- EXERCISE -
Look through the data that follows and copy each line with the string "theoremstyle".

- DATA FOR REVIEW -

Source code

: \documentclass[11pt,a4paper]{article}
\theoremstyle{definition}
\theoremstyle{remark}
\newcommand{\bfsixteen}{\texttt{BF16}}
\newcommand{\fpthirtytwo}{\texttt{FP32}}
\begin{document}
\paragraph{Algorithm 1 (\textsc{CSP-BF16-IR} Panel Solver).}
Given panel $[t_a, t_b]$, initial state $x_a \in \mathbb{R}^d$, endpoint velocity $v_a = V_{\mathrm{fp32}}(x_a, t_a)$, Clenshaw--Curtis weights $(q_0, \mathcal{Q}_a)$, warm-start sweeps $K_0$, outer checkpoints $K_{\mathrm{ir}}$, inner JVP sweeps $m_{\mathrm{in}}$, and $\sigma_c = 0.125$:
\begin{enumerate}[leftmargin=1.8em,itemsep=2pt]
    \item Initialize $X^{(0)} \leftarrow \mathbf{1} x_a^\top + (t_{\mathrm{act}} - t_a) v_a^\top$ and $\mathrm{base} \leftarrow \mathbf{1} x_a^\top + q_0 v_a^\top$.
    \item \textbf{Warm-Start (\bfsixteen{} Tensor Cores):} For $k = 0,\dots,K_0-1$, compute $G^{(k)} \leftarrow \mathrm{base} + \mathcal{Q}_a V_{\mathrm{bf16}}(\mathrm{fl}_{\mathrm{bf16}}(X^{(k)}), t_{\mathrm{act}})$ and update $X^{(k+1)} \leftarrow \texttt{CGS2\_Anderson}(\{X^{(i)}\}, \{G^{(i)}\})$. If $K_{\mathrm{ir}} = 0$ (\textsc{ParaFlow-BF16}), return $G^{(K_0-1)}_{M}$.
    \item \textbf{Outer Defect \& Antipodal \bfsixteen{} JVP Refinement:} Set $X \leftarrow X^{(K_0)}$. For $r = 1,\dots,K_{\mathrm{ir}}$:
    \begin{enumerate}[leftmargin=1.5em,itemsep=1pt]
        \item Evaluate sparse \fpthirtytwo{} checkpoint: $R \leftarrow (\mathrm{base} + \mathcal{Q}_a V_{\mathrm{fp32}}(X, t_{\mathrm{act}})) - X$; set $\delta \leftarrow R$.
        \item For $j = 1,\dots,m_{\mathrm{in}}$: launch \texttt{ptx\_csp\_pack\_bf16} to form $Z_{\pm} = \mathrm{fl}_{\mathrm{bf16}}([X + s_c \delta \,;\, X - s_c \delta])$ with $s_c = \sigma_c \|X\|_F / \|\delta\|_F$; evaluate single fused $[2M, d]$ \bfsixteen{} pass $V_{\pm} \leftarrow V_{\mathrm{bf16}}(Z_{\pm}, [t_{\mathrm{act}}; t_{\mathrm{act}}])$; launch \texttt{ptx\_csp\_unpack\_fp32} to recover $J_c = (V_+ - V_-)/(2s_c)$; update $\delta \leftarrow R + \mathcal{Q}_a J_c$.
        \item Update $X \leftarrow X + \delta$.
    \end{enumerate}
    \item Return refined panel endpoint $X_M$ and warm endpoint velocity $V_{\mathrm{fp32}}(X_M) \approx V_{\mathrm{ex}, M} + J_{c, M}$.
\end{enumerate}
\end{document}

- FINISHED TASK -
\theoremstyle{definition}
\theoremstyle{remark}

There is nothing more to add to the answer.